The effects of dietary supplementation with Yucca schidigera extract or fractions thereof on nitrogen metabolism and gastrointestinal fermentation processes in the rat

Yucca schidigera was fractionated with butan-1-ol, yielding a butanol-extractable (BE) fraction, containing all the in vitro antimicrobial activity, and the aqueous, non-butanol-extractable (NBE) fraction. Four groups of five female rats (12 weeks old) were allowed ad libitum access to diets supplemented with water (control) or 200 mfi kg(-1) total Y schidigera (TOT) or its fraction equivalent of NBE or BE for 64 days. The effects of the fractions and their interactions in the TOT treatment were analysed according to the factorial experimental structure by two-way ANOVA. NBE reduced serum urea (-50%, P = 0.019) and ammonia (-46%, P = 0.037) concentrations, serum/urine concentration quotients of urea (-79%, P = 0.009) and ammonia (-57%, P = 0.002).

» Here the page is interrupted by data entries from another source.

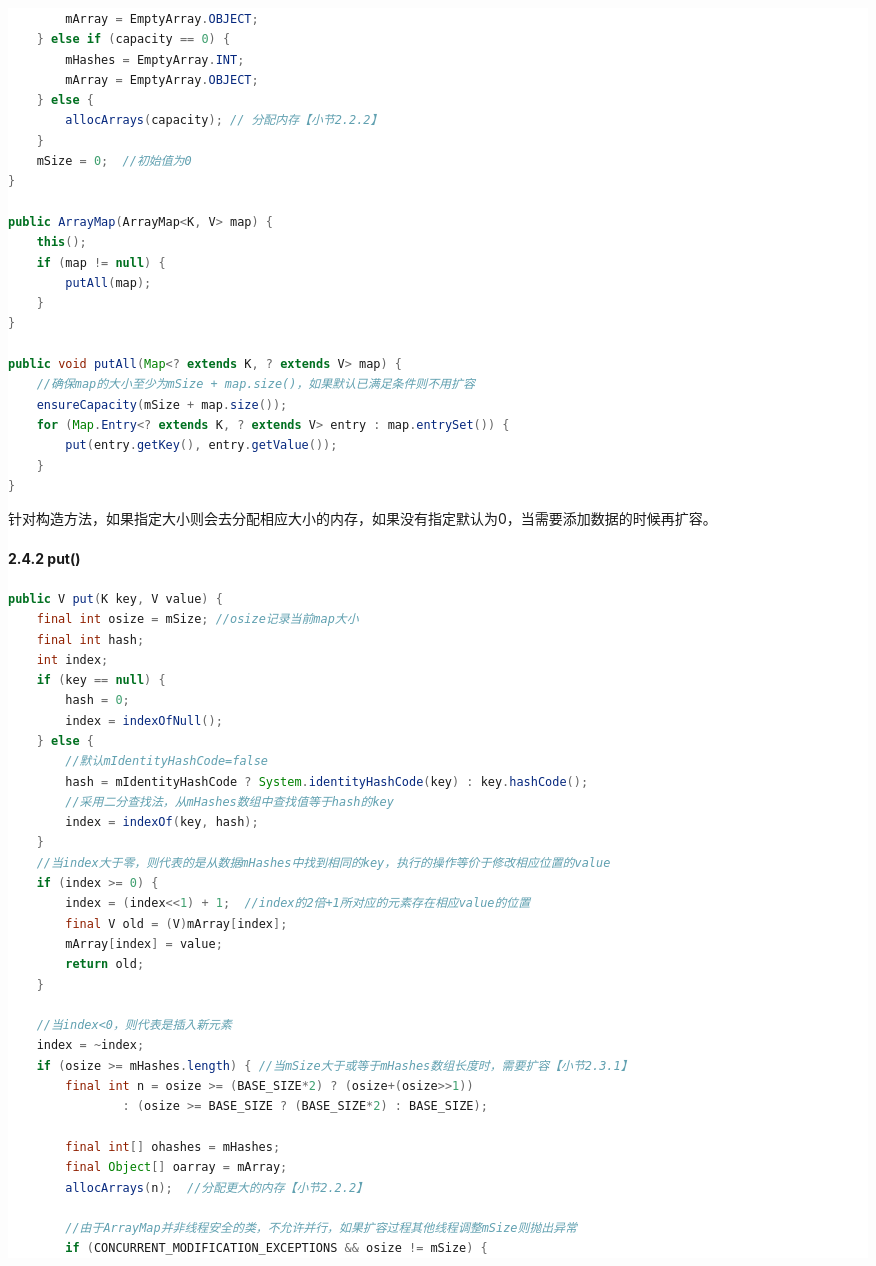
 ```Java
        mArray = EmptyArray.OBJECT;
    } else if (capacity == 0) {
        mHashes = EmptyArray.INT;
        mArray = EmptyArray.OBJECT;
    } else {
        allocArrays(capacity); // 分配内存【小节2.2.2】
    }
    mSize = 0;  //初始值为0
}

public ArrayMap(ArrayMap<K, V> map) {
    this();
    if (map != null) {
        putAll(map);  
    }
}

public void putAll(Map<? extends K, ? extends V> map) {
    //确保map的大小至少为mSize + map.size()，如果默认已满足条件则不用扩容
    ensureCapacity(mSize + map.size()); 
    for (Map.Entry<? extends K, ? extends V> entry : map.entrySet()) {
        put(entry.getKey(), entry.getValue());
    }
}
```

针对构造方法，如果指定大小则会去分配相应大小的内存，如果没有指定默认为0，当需要添加数据的时候再扩容。

#### 2.4.2 put()

```Java
public V put(K key, V value) {
    final int osize = mSize; //osize记录当前map大小
    final int hash;
    int index;
    if (key == null) {
        hash = 0;
        index = indexOfNull();
    } else {
        //默认mIdentityHashCode=false
        hash = mIdentityHashCode ? System.identityHashCode(key) : key.hashCode();
        //采用二分查找法，从mHashes数组中查找值等于hash的key
        index = indexOf(key, hash); 
    }
    //当index大于零，则代表的是从数据mHashes中找到相同的key，执行的操作等价于修改相应位置的value
    if (index >= 0) {
        index = (index<<1) + 1;  //index的2倍+1所对应的元素存在相应value的位置
        final V old = (V)mArray[index];
        mArray[index] = value;
        return old;
    }

    //当index<0，则代表是插入新元素
    index = ~index;
    if (osize >= mHashes.length) { //当mSize大于或等于mHashes数组长度时，需要扩容【小节2.3.1】
        final int n = osize >= (BASE_SIZE*2) ? (osize+(osize>>1))
                : (osize >= BASE_SIZE ? (BASE_SIZE*2) : BASE_SIZE);

        final int[] ohashes = mHashes;
        final Object[] oarray = mArray;
        allocArrays(n);  //分配更大的内存【小节2.2.2】

        //由于ArrayMap并非线程安全的类，不允许并行，如果扩容过程其他线程调整mSize则抛出异常
        if (CONCURRENT_MODIFICATION_EXCEPTIONS && osize != mSize) {
``` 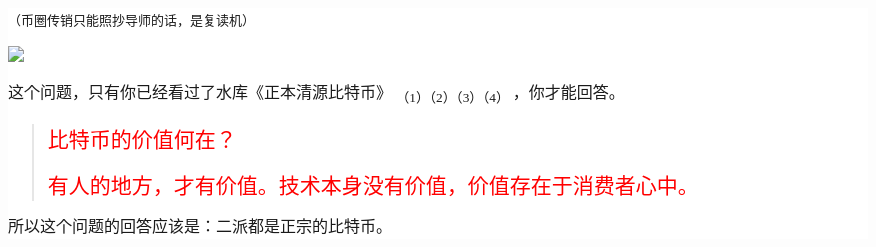 <p style="white-space: normal; line-height: 24px;">
<span style="font-size: 16px; line-height: 24px; font-family: 楷体_GB2312;">
</span>
</p>
<p style="white-space: normal; line-height: 24px;">
<span style="font-size: 13px; line-height: 19.5px; font-family: 宋体;">
          （币圈传销只能照抄导师的话，是复读机）
         </span>
</p>
<p style="white-space: normal;">
<img class="" data-ratio="1.7777777777777777" data-s="300,640" data-src="" data-type="jpeg" data-w="720" src="{{ '/img/Ok4hZ0tV6r7fC970MbDdMy1HnGDD1SB7icpyKAEOicwgEzHYqTpJibicjKoVbBHBCDPKgN4q6nzBiamY9VCVlAnnuQg.jpeg' | prepend: site.img | replace: '//','/' }}"/>
</p>
<p style="white-space: normal; line-height: 24px;">
<span style="font-size: 16px; line-height: 24px; font-family: 楷体_GB2312;">
</span>
</p>
<p style="white-space: normal; line-height: 24px;">
<span style="font-size: 16px; line-height: 24px; font-family: 楷体_GB2312;">
</span>
</p>
<p style="white-space: normal; line-height: 24px;">
<span style="font-size: 16px; line-height: 24px; font-family: 楷体_GB2312;">
          这个问题，只有你已经看过了水库《正本清源比特币》
          <sub>
           （1）（2）（3）（4）
          </sub>
          ，你才能回答。
         </span>
</p>
<p style="white-space: normal; line-height: 24px;">
<span style="font-size: 16px; line-height: 24px; font-family: 楷体_GB2312;">
</span>
</p>
<blockquote style="white-space: normal;">
<p style="line-height: 24px;">
<span style="font-size: 21px; line-height: 31.5px; font-family: 微软雅黑, sans-serif; color: red;">
           比特币的价值何在？
          </span>
</p>
<p style="line-height: 24px;">
<span style="font-size: 21px; line-height: 31.5px; font-family: 微软雅黑, sans-serif; color: red;">
</span>
</p>
<p style="line-height: 24px;">
<span style="font-size: 21px; line-height: 31.5px; font-family: 微软雅黑, sans-serif; color: red;">
           有人的地方，才有价值。技术本身没有价值，价值存在于消费者心中。
          </span>
</p>
</blockquote>
<p style="white-space: normal; line-height: 24px;">
<span style="font-size: 16px; line-height: 24px; font-family: 楷体_GB2312;">
</span>
</p>
<p style="white-space: normal; line-height: 24px;">
<span style="font-size: 16px; line-height: 24px; font-family: 楷体_GB2312;">
</span>
</p>
<p style="white-space: normal; line-height: 24px;">
<span style="font-size: 16px; line-height: 24px; font-family: 楷体_GB2312;">
          所以这个问题的回答应该是：二派都是正宗的比特币。
         </span>
</p>
<p style="white-space: normal; line-height: 24px;"> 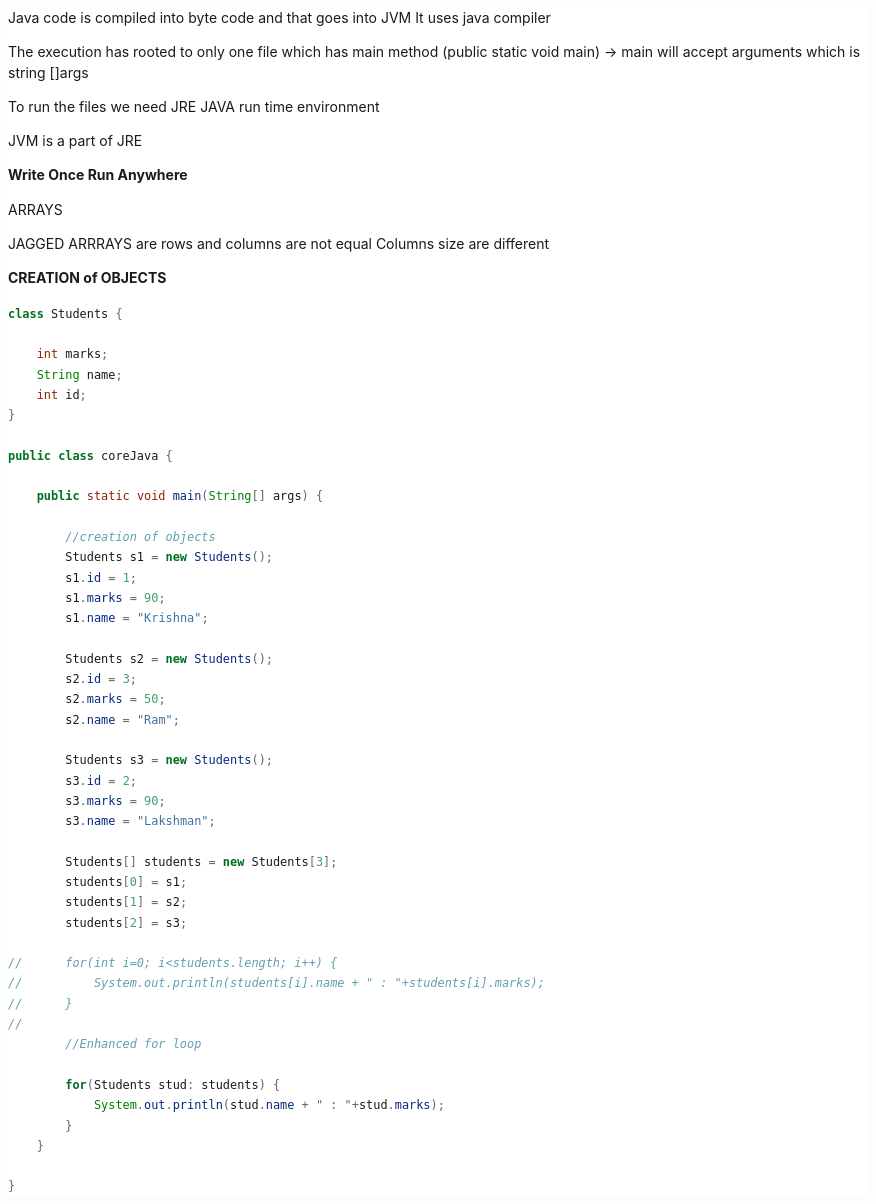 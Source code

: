 Java code is compiled into byte code and that goes into JVM
It uses java compiler

The execution has rooted to only one file which has main method (public static void main) -> main will accept arguments which is string []args

To run the files we need JRE JAVA run time environment

JVM is a  part of JRE

**Write Once Run Anywhere**

ARRAYS

JAGGED ARRRAYS are rows and columns are not equal
Columns size are different



**CREATION of OBJECTS**

```java
class Students {
	
	int marks;
	String name;
	int id;
}

public class coreJava {

	public static void main(String[] args) {
		
		//creation of objects
		Students s1 = new Students();
		s1.id = 1;
		s1.marks = 90;
		s1.name = "Krishna";
		
		Students s2 = new Students();
		s2.id = 3;
		s2.marks = 50;
		s2.name = "Ram";
		
		Students s3 = new Students();
		s3.id = 2;
		s3.marks = 90;
		s3.name = "Lakshman";
		
		Students[] students = new Students[3];
		students[0] = s1;
		students[1] = s2;
		students[2] = s3;
		
//		for(int i=0; i<students.length; i++) {
//			System.out.println(students[i].name + " : "+students[i].marks);
//		}
//		
		//Enhanced for loop
		
		for(Students stud: students) {
			System.out.println(stud.name + " : "+stud.marks);
		}
	}

}
```
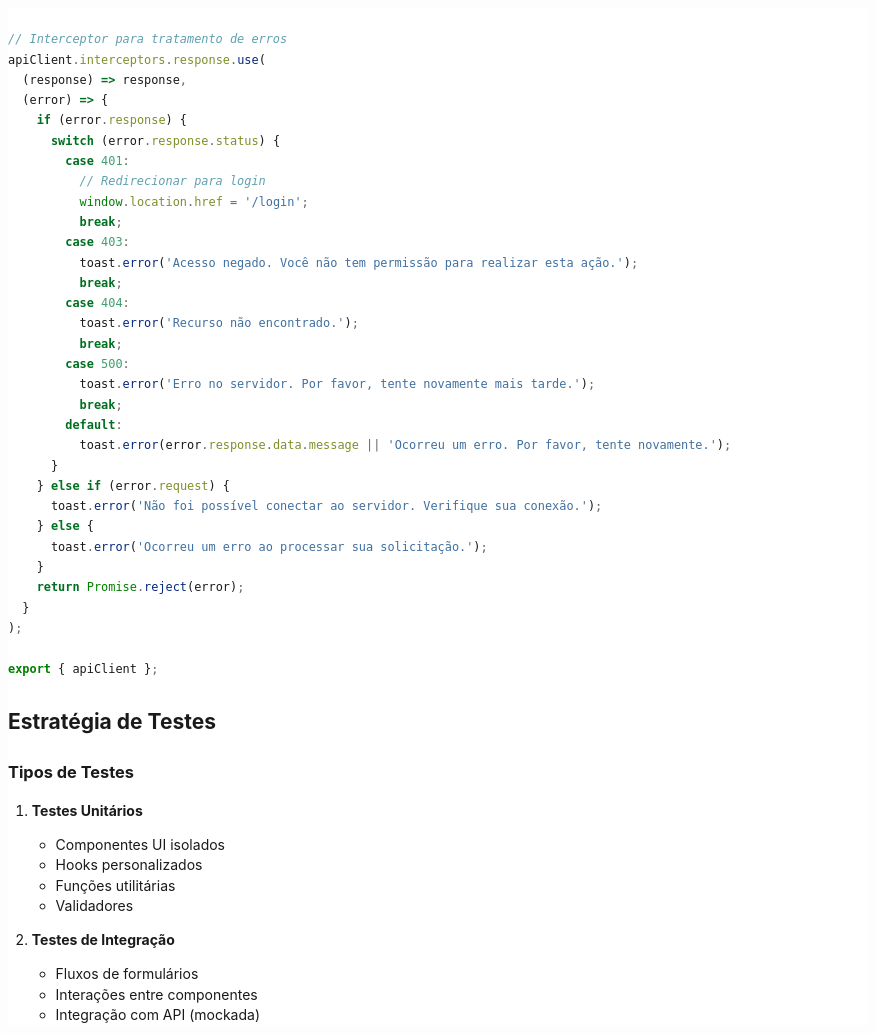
 ```typescript

// Interceptor para tratamento de erros
apiClient.interceptors.response.use(
  (response) => response,
  (error) => {
    if (error.response) {
      switch (error.response.status) {
        case 401:
          // Redirecionar para login
          window.location.href = '/login';
          break;
        case 403:
          toast.error('Acesso negado. Você não tem permissão para realizar esta ação.');
          break;
        case 404:
          toast.error('Recurso não encontrado.');
          break;
        case 500:
          toast.error('Erro no servidor. Por favor, tente novamente mais tarde.');
          break;
        default:
          toast.error(error.response.data.message || 'Ocorreu um erro. Por favor, tente novamente.');
      }
    } else if (error.request) {
      toast.error('Não foi possível conectar ao servidor. Verifique sua conexão.');
    } else {
      toast.error('Ocorreu um erro ao processar sua solicitação.');
    }
    return Promise.reject(error);
  }
);

export { apiClient };
```

## Estratégia de Testes

### Tipos de Testes

1. **Testes Unitários**
   - Componentes UI isolados
   - Hooks personalizados
   - Funções utilitárias
   - Validadores

2. **Testes de Integração**
   - Fluxos de formulários
   - Interações entre componentes
   - Integração com API (mockada)
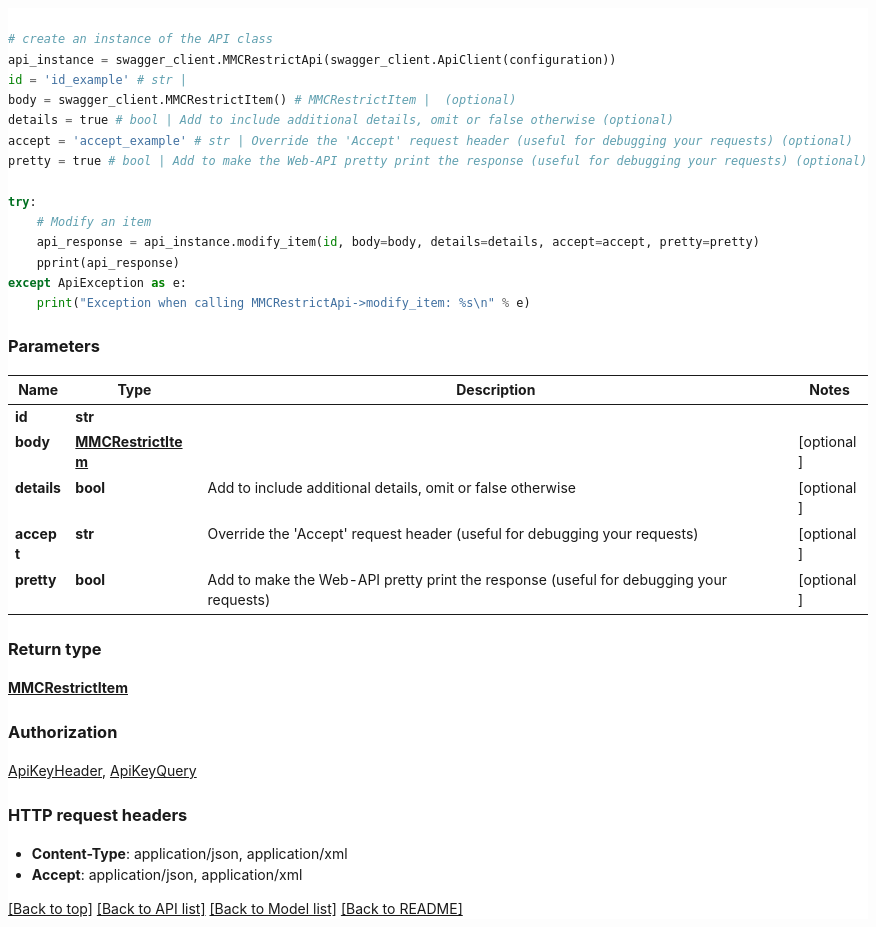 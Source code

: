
 ```python

# create an instance of the API class
api_instance = swagger_client.MMCRestrictApi(swagger_client.ApiClient(configuration))
id = 'id_example' # str | 
body = swagger_client.MMCRestrictItem() # MMCRestrictItem |  (optional)
details = true # bool | Add to include additional details, omit or false otherwise (optional)
accept = 'accept_example' # str | Override the 'Accept' request header (useful for debugging your requests) (optional)
pretty = true # bool | Add to make the Web-API pretty print the response (useful for debugging your requests) (optional)

try:
    # Modify an item
    api_response = api_instance.modify_item(id, body=body, details=details, accept=accept, pretty=pretty)
    pprint(api_response)
except ApiException as e:
    print("Exception when calling MMCRestrictApi->modify_item: %s\n" % e)
```

### Parameters

Name | Type | Description  | Notes
------------- | ------------- | ------------- | -------------
 **id** | **str**|  | 
 **body** | [**MMCRestrictItem**](MMCRestrictItem.md)|  | [optional] 
 **details** | **bool**| Add to include additional details, omit or false otherwise | [optional] 
 **accept** | **str**| Override the &#39;Accept&#39; request header (useful for debugging your requests) | [optional] 
 **pretty** | **bool**| Add to make the Web-API pretty print the response (useful for debugging your requests) | [optional] 

### Return type

[**MMCRestrictItem**](MMCRestrictItem.md)

### Authorization

[ApiKeyHeader](../README.md#ApiKeyHeader), [ApiKeyQuery](../README.md#ApiKeyQuery)

### HTTP request headers

 - **Content-Type**: application/json, application/xml
 - **Accept**: application/json, application/xml

[[Back to top]](#) [[Back to API list]](../README.md#documentation-for-api-endpoints) [[Back to Model list]](../README.md#documentation-for-models) [[Back to README]](../README.md)

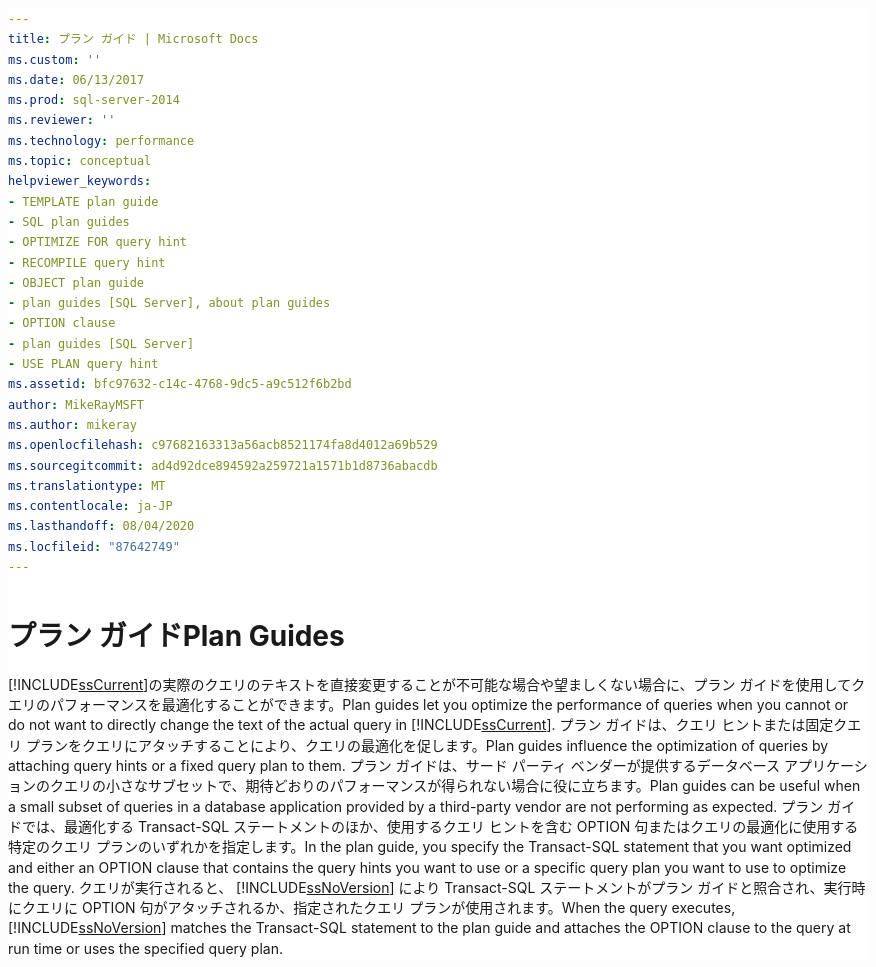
 ```yaml
---
title: プラン ガイド | Microsoft Docs
ms.custom: ''
ms.date: 06/13/2017
ms.prod: sql-server-2014
ms.reviewer: ''
ms.technology: performance
ms.topic: conceptual
helpviewer_keywords:
- TEMPLATE plan guide
- SQL plan guides
- OPTIMIZE FOR query hint
- RECOMPILE query hint
- OBJECT plan guide
- plan guides [SQL Server], about plan guides
- OPTION clause
- plan guides [SQL Server]
- USE PLAN query hint
ms.assetid: bfc97632-c14c-4768-9dc5-a9c512f6b2bd
author: MikeRayMSFT
ms.author: mikeray
ms.openlocfilehash: c97682163313a56acb8521174fa8d4012a69b529
ms.sourcegitcommit: ad4d92dce894592a259721a1571b1d8736abacdb
ms.translationtype: MT
ms.contentlocale: ja-JP
ms.lasthandoff: 08/04/2020
ms.locfileid: "87642749"
---
```

# <a name="plan-guides"></a><span data-ttu-id="1b091-102">プラン ガイド</span><span class="sxs-lookup"><span data-stu-id="1b091-102">Plan Guides</span></span>
  <span data-ttu-id="1b091-103">[!INCLUDE[ssCurrent](../../includes/sscurrent-md.md)]の実際のクエリのテキストを直接変更することが不可能な場合や望ましくない場合に、プラン ガイドを使用してクエリのパフォーマンスを最適化することができます。</span><span class="sxs-lookup"><span data-stu-id="1b091-103">Plan guides let you optimize the performance of queries when you cannot or do not want to directly change the text of the actual query in [!INCLUDE[ssCurrent](../../includes/sscurrent-md.md)].</span></span> <span data-ttu-id="1b091-104">プラン ガイドは、クエリ ヒントまたは固定クエリ プランをクエリにアタッチすることにより、クエリの最適化を促します。</span><span class="sxs-lookup"><span data-stu-id="1b091-104">Plan guides influence the optimization of queries by attaching query hints or a fixed query plan to them.</span></span> <span data-ttu-id="1b091-105">プラン ガイドは、サード パーティ ベンダーが提供するデータベース アプリケーションのクエリの小さなサブセットで、期待どおりのパフォーマンスが得られない場合に役に立ちます。</span><span class="sxs-lookup"><span data-stu-id="1b091-105">Plan guides can be useful when a small subset of queries in a database application provided by a third-party vendor are not performing as expected.</span></span> <span data-ttu-id="1b091-106">プラン ガイドでは、最適化する Transact-SQL ステートメントのほか、使用するクエリ ヒントを含む OPTION 句またはクエリの最適化に使用する特定のクエリ プランのいずれかを指定します。</span><span class="sxs-lookup"><span data-stu-id="1b091-106">In the plan guide, you specify the Transact-SQL statement that you want optimized and either an OPTION clause that contains the query hints you want to use or a specific query plan you want to use to optimize the query.</span></span> <span data-ttu-id="1b091-107">クエリが実行されると、 [!INCLUDE[ssNoVersion](../../includes/ssnoversion-md.md)] により Transact-SQL ステートメントがプラン ガイドと照合され、実行時にクエリに OPTION 句がアタッチされるか、指定されたクエリ プランが使用されます。</span><span class="sxs-lookup"><span data-stu-id="1b091-107">When the query executes, [!INCLUDE[ssNoVersion](../../includes/ssnoversion-md.md)] matches the Transact-SQL statement to the plan guide and attaches the OPTION clause to the query at run time or uses the specified query plan.</span></span>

NBE also reduced hindgut acetate/propionate (-12%, P = 0.007) but increased faecal ammonia concentration (+87%, P=0.039). BE reduced hindgut indoles (-25%, P = 0.023) and interacted synergystically with NBE in the TOT treatment to further reduce hindgut acetate/propionate by 6% (P = 0.006). NBE increased (+27%, P = 0.002) and BE decreased (-57%, P = 0.005) hindgut urease activity levels, resulting in essentially no change (+ 4%) in the TOT treatment. The in vitro antimicrobial activity of Y schidigera is an unlikely explanation for most of its effects in vivo because these are caused by NBE and in vitro antimicrobial activity is exclusive to BE. Sarsasapogenin and smilagenin were also exclusive (> 98%) to BE and cannot account for the effects of Y schidigera on N metabolism. (C) 1998 SCI.